* [Exercise]:
Each entry in the listing must be set down again word for word.

◇ ◇ ◇ ◇ ◇ ◇ ◇

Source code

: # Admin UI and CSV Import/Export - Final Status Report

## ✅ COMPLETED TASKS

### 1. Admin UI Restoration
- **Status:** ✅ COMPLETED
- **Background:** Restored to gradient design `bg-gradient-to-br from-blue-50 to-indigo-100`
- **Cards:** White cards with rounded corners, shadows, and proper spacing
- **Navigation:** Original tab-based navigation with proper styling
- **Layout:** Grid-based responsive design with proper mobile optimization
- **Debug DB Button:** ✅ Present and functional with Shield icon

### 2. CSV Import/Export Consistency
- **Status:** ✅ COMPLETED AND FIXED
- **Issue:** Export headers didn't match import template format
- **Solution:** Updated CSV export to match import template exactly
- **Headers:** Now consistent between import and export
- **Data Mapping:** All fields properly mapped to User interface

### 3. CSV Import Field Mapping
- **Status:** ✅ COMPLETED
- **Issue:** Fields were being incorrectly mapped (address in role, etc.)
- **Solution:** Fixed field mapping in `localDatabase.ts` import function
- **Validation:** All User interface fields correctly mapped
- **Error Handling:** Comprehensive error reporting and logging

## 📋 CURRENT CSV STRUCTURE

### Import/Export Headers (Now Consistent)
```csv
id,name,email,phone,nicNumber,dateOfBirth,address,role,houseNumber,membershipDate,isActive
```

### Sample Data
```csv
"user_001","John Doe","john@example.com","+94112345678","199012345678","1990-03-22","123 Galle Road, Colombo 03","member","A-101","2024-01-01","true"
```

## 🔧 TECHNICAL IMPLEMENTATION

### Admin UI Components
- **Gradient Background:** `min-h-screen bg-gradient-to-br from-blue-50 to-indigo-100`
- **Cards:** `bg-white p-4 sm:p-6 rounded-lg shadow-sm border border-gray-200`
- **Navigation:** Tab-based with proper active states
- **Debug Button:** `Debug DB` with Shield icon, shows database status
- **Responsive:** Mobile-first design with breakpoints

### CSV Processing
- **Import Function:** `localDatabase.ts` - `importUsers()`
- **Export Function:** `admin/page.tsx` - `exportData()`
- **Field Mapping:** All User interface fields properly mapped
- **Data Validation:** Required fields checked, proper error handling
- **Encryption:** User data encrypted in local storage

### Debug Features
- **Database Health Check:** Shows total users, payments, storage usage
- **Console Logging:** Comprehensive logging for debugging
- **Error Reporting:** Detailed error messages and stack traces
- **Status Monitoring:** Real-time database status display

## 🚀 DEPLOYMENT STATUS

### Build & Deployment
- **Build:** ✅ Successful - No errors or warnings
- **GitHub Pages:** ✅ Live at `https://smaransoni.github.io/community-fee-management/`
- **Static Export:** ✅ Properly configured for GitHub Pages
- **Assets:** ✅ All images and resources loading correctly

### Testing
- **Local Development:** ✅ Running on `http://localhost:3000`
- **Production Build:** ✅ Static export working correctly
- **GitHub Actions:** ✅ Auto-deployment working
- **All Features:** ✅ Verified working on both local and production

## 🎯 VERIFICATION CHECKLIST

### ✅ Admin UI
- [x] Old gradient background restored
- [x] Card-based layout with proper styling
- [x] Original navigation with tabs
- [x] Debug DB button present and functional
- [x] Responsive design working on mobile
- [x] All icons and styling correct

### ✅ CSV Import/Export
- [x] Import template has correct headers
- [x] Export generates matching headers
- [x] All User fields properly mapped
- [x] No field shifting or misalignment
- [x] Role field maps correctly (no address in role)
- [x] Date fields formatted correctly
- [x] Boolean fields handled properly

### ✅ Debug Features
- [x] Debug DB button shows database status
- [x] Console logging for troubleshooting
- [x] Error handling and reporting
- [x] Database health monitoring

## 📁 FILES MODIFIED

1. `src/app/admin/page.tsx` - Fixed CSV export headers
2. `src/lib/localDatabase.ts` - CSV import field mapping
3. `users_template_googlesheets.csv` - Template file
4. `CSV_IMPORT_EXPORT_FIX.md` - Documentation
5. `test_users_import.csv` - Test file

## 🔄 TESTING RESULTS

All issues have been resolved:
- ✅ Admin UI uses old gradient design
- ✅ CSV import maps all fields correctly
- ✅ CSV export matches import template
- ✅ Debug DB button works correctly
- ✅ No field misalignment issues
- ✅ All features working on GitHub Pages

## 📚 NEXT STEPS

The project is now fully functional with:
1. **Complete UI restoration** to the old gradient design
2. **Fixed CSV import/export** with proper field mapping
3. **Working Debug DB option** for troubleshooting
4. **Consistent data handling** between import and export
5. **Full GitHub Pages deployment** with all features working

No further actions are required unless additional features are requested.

◇ ◇ ◇ ◇ ◇ ◇ ◇

* [Answer below]:
Source code

: # Admin UI and CSV Import/Export - Final Status Report

## ✅ COMPLETED TASKS

### 1. Admin UI Restoration
- **Status:** ✅ COMPLETED
- **Background:** Restored to gradient design `bg-gradient-to-br from-blue-50 to-indigo-100`
- **Cards:** White cards with rounded corners, shadows, and proper spacing
- **Navigation:** Original tab-based navigation with proper styling
- **Layout:** Grid-based responsive design with proper mobile optimization
- **Debug DB Button:** ✅ Present and functional with Shield icon

### 2. CSV Import/Export Consistency
- **Status:** ✅ COMPLETED AND FIXED
- **Issue:** Export headers didn't match import template format
- **Solution:** Updated CSV export to match import template exactly
- **Headers:** Now consistent between import and export
- **Data Mapping:** All fields properly mapped to User interface

### 3. CSV Import Field Mapping
- **Status:** ✅ COMPLETED
- **Issue:** Fields were being incorrectly mapped (address in role, etc.)
- **Solution:** Fixed field mapping in `localDatabase.ts` import function
- **Validation:** All User interface fields correctly mapped
- **Error Handling:** Comprehensive error reporting and logging

## 📋 CURRENT CSV STRUCTURE

### Import/Export Headers (Now Consistent)
```csv
id,name,email,phone,nicNumber,dateOfBirth,address,role,houseNumber,membershipDate,isActive
```

### Sample Data
```csv
"user_001","John Doe","john@example.com","+94112345678","199012345678","1990-03-22","123 Galle Road, Colombo 03","member","A-101","2024-01-01","true"
```

## 🔧 TECHNICAL IMPLEMENTATION

### Admin UI Components
- **Gradient Background:** `min-h-screen bg-gradient-to-br from-blue-50 to-indigo-100`
- **Cards:** `bg-white p-4 sm:p-6 rounded-lg shadow-sm border border-gray-200`
- **Navigation:** Tab-based with proper active states
- **Debug Button:** `Debug DB` with Shield icon, shows database status
- **Responsive:** Mobile-first design with breakpoints

### CSV Processing
- **Import Function:** `localDatabase.ts` - `importUsers()`
- **Export Function:** `admin/page.tsx` - `exportData()`
- **Field Mapping:** All User interface fields properly mapped
- **Data Validation:** Required fields checked, proper error handling
- **Encryption:** User data encrypted in local storage

### Debug Features
- **Database Health Check:** Shows total users, payments, storage usage
- **Console Logging:** Comprehensive logging for debugging
- **Error Reporting:** Detailed error messages and stack traces
- **Status Monitoring:** Real-time database status display

## 🚀 DEPLOYMENT STATUS

### Build & Deployment
- **Build:** ✅ Successful - No errors or warnings
- **GitHub Pages:** ✅ Live at `https://smaransoni.github.io/community-fee-management/`
- **Static Export:** ✅ Properly configured for GitHub Pages
- **Assets:** ✅ All images and resources loading correctly

### Testing
- **Local Development:** ✅ Running on `http://localhost:3000`
- **Production Build:** ✅ Static export working correctly
- **GitHub Actions:** ✅ Auto-deployment working
- **All Features:** ✅ Verified working on both local and production

## 🎯 VERIFICATION CHECKLIST

### ✅ Admin UI
- [x] Old gradient background restored
- [x] Card-based layout with proper styling
- [x] Original navigation with tabs
- [x] Debug DB button present and functional
- [x] Responsive design working on mobile
- [x] All icons and styling correct

### ✅ CSV Import/Export
- [x] Import template has correct headers
- [x] Export generates matching headers
- [x] All User fields properly mapped
- [x] No field shifting or misalignment
- [x] Role field maps correctly (no address in role)
- [x] Date fields formatted correctly
- [x] Boolean fields handled properly

### ✅ Debug Features
- [x] Debug DB button shows database status
- [x] Console logging for troubleshooting
- [x] Error handling and reporting
- [x] Database health monitoring

## 📁 FILES MODIFIED

1. `src/app/admin/page.tsx` - Fixed CSV export headers
2. `src/lib/localDatabase.ts` - CSV import field mapping
3. `users_template_googlesheets.csv` - Template file
4. `CSV_IMPORT_EXPORT_FIX.md` - Documentation
5. `test_users_import.csv` - Test file

## 🔄 TESTING RESULTS

All issues have been resolved:
- ✅ Admin UI uses old gradient design
- ✅ CSV import maps all fields correctly
- ✅ CSV export matches import template
- ✅ Debug DB button works correctly
- ✅ No field misalignment issues
- ✅ All features working on GitHub Pages

## 📚 NEXT STEPS

The project is now fully functional with:
1. **Complete UI restoration** to the old gradient design
2. **Fixed CSV import/export** with proper field mapping
3. **Working Debug DB option** for troubleshooting
4. **Consistent data handling** between import and export
5. **Full GitHub Pages deployment** with all features working

No further actions are required unless additional features are requested.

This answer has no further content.